Jul 22 2008
Researchers at Johns Hopkins have discovered that the Notch protein helps human embryonic stem cells 'decide' their own fate, a finding which may eventually be useful in programming cells for the development of stem cell therapies. Their results are reported in the May 2008 issue of Cell Stem Cell.
Human embryonic stem cells (hESCs) receive signals from neighboring cells instructing them either to grow more of themselves or become other cell types, including the three types that make up the developing embryo or type that becomes the placenta. Researchers are just beginning to understand the many signals involved in committing hESCs to different fates.
"If you can understand the mechanisms involved in lineage commitment, basically you can open the door to a lot of things," says Xiaobing Yu, M.D., a research associate at the Institute for Cell Engineering at Johns Hopkins. Such an understanding would help scientists program hESCs to replace cells that patients lose as a result of injury or disease.
Yu and his colleagues have made one initial step towards this goal by clarifying the often disputed fate-determining role of one protein found on the surface of hESCs' Notch.
In an effort to figure out Notch's role in determining stem cell fate, the researchers first grew hESCs in a laboratory culture dish lined with a feeding layer of embryonic mouse cells, which encourage hESCs to replicate. They examined the cells and found very few stem cells contained active Notch. When the researchers chemically prevented the protein from being turned on, they found that a greater number of hESCs self-renewed and made more of themselves suggesting that Notch is required for differentiation and the lack thereof helps maintain cells in an undifferentiated state.

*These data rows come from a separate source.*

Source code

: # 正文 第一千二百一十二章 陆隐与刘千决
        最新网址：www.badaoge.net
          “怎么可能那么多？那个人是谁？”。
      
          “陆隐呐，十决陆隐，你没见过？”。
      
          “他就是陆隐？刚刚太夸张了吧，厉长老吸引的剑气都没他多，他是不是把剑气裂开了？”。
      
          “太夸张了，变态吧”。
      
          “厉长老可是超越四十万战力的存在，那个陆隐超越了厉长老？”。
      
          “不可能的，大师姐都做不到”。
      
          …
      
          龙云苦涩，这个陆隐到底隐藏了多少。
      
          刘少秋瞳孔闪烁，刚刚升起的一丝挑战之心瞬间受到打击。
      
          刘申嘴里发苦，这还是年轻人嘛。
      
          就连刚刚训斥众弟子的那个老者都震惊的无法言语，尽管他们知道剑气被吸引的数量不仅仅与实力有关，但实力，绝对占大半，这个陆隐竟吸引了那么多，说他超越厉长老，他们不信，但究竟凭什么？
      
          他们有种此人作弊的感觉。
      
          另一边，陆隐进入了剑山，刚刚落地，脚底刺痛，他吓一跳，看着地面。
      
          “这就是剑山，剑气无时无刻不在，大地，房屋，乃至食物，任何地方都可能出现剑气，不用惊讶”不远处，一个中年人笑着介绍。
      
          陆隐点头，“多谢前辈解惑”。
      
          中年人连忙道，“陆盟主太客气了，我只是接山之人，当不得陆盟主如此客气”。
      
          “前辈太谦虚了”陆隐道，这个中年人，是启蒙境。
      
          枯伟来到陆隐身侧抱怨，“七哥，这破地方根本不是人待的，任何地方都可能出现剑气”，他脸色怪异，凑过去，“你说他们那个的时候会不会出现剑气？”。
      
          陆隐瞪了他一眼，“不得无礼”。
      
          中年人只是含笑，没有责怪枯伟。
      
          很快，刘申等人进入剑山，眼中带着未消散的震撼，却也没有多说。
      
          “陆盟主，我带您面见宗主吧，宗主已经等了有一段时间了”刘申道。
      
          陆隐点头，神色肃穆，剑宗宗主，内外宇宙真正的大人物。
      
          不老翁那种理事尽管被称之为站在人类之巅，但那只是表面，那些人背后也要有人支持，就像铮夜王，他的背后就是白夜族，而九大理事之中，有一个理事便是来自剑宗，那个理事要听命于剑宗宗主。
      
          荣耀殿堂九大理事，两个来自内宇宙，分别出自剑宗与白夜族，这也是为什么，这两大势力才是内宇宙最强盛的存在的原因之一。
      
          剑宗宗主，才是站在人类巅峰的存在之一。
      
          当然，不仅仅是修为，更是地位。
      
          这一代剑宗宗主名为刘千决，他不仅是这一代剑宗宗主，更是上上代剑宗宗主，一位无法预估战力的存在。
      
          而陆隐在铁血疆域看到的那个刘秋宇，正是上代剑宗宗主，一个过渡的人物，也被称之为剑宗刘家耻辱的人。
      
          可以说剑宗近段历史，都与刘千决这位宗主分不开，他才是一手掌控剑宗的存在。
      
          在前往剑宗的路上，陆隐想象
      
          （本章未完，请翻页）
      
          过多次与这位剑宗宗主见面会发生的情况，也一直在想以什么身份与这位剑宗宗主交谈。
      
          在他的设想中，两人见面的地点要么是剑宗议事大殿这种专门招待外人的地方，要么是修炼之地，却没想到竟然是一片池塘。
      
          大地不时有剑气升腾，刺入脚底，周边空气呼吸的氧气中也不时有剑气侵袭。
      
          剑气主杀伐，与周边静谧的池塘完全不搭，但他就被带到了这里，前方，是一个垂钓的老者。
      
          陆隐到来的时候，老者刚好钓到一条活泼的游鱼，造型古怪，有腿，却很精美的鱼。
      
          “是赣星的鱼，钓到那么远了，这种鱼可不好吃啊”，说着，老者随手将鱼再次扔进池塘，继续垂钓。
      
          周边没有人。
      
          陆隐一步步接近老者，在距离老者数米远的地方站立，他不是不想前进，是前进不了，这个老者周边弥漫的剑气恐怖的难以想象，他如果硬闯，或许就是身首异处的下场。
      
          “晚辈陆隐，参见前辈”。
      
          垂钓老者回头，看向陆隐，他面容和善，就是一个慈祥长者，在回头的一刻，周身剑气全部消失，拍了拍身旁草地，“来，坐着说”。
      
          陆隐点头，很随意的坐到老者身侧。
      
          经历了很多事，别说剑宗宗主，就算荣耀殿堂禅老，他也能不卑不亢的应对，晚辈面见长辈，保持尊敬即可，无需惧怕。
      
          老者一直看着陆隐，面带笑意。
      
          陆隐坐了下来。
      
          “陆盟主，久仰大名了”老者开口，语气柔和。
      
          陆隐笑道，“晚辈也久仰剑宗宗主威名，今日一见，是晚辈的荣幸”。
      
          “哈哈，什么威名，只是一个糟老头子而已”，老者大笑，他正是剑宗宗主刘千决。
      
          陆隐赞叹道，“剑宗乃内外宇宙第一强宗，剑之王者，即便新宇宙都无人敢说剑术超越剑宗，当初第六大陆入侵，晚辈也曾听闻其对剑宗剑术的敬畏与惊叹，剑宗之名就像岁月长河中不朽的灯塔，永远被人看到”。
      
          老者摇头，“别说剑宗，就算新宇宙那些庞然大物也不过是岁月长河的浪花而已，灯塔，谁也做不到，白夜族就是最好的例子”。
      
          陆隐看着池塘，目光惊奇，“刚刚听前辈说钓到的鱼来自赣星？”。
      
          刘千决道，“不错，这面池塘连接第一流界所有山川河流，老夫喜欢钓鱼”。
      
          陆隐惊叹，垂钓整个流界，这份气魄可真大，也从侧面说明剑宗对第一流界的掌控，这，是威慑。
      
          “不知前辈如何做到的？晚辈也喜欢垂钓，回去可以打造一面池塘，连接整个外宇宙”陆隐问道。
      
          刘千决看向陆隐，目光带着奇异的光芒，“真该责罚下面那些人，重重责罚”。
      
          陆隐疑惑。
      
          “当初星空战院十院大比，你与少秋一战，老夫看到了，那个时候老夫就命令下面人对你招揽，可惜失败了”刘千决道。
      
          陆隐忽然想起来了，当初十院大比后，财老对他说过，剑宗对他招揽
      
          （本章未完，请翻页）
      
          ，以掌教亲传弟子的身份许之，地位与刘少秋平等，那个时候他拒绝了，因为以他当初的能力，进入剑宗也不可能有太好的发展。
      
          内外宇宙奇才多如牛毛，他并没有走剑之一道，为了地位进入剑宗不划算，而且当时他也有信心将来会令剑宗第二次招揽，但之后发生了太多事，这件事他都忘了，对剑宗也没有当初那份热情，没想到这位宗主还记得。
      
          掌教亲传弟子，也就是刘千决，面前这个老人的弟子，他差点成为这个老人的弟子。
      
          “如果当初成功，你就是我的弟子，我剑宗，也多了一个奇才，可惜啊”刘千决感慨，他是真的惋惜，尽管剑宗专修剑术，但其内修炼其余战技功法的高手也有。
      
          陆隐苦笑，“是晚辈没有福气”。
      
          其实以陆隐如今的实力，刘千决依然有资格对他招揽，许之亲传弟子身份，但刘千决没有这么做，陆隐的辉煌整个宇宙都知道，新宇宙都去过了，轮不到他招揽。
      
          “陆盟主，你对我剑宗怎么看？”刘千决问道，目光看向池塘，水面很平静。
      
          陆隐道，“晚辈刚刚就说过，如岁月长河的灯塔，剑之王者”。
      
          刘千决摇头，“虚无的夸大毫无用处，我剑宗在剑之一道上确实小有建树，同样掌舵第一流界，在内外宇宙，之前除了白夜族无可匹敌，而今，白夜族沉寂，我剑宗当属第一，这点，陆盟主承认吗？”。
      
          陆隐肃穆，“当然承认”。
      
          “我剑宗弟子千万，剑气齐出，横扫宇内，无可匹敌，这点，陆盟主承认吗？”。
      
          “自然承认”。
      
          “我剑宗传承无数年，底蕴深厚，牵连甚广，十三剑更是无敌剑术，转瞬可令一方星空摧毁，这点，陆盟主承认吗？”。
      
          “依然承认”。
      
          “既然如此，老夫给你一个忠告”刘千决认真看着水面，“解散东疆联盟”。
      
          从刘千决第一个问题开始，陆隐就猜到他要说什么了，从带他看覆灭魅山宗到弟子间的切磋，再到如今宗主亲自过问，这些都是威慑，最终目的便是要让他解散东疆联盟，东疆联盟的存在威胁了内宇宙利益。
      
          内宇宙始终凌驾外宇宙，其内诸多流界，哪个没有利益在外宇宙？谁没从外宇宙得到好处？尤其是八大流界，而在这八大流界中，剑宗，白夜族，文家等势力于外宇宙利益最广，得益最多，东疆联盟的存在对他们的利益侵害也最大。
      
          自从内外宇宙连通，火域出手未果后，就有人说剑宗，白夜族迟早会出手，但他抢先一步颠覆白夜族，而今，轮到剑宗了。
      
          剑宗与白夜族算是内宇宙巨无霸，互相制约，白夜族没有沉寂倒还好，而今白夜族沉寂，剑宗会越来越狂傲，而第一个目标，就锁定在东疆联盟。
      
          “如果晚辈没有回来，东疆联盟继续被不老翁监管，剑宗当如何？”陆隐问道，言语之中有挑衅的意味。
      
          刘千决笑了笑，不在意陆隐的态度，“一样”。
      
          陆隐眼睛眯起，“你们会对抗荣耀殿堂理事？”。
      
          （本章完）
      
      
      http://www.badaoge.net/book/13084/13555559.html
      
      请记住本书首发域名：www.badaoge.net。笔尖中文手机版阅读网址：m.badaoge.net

The researchers then prodded hESCs to differentiate. While Notch stayed inactive in self-renewing hESCs, its activity spiked in cells that started differentiating, suggesting that Notch somehow was involved in cell differentiation. The question was: Does the protein cause differentiation or is it turned on as a result?

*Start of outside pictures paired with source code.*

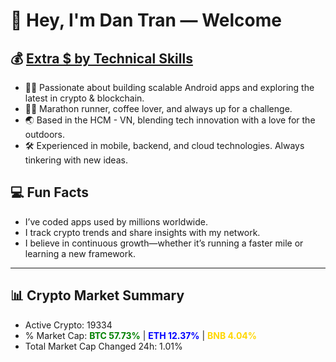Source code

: # 👋 Hey, I'm Dan Tran — Welcome

## 💰 <a href="https://dantech.academy" target="_blank">Extra $ by Technical Skills</a>

- 🧑‍💻 Passionate about building scalable Android apps and exploring the latest in crypto & blockchain.
- 🏃‍♂️ Marathon runner, coffee lover, and always up for a challenge.
- 🌏 Based in the HCM - VN, blending tech innovation with a love for the outdoors.
- 🛠️ Experienced in mobile, backend, and cloud technologies. Always tinkering with new ideas.

## 💻 Fun Facts

- I’ve coded apps used by millions worldwide.
- I track crypto trends and share insights with my network.
- I believe in continuous growth—whether it’s running a faster mile or learning a new framework.

---

## 📊 Crypto Market Summary

- Active Crypto: 19334
- % Market Cap: <span style="color: green; font-weight: bold;">BTC 57.73%</span> | <span style="color: blue; font-weight: bold;">ETH 12.37%</span> | <span style="color: gold; font-weight: bold;">BNB 4.04%</span>
- Total Market Cap Changed 24h: 1.01%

In order to figure this out, the researchers stimulated hESCs to differentiate and in the same cells prevented Notch from being turned on. Without it, these cells grew into cells that become the placenta, suggesting to the researchers that early placental development does not require Notch. Without Notch, these cells did not ever grow into any of the three cell types that make up a developing human embryo. Therefore, it must be required for differentiation into embryonic cell types, the researchers concluded.
"We are interested in coaxing human embryonic stem cells into blood stem cells to develop therapies for patients unable to maintain blood cell levels," says Linzhao Cheng, Ph.D., an associate professor of gynecology and obstetrics, medicine and oncology and a member of the Johns Hopkins Institute for Cell Engineering.
To see if Notch enables hESCs to become blood precursor cells, the researchers turned on Notch in hESCs that were stimulated to differentiate and found that some of the cells did indeed grow into blood precursor cells.
Encouraged by their results and the potential for developing blood disease therapies, Yu emphasizes that hESCs have tremendous potential and "can become all cell types if they're provoked to differentiate randomly. In the case of treating blood diseases, it's important to be able to ensure that the stem cells become only blood cells, not nerve or liver cells."
Says Yu, "We are still many steps away from clinical application, but learning more and more each day."
This work was funded by the National Institutes of Health and the Johns Hopkins Institute for Cell Engineering.
Authors on the paper are Xiaobing Yu, Jizhong Zou, Zhaohui Ye, Holly Hammond, Guibin Chen, Akinori Tokunaga, Prashant Mali, Curt Civin, Nicholas Gaiano, and Linzhao Cheng, all of Johns Hopkins, and Yue-Ming Li of Memorial Sloan Kettering Cancer Center.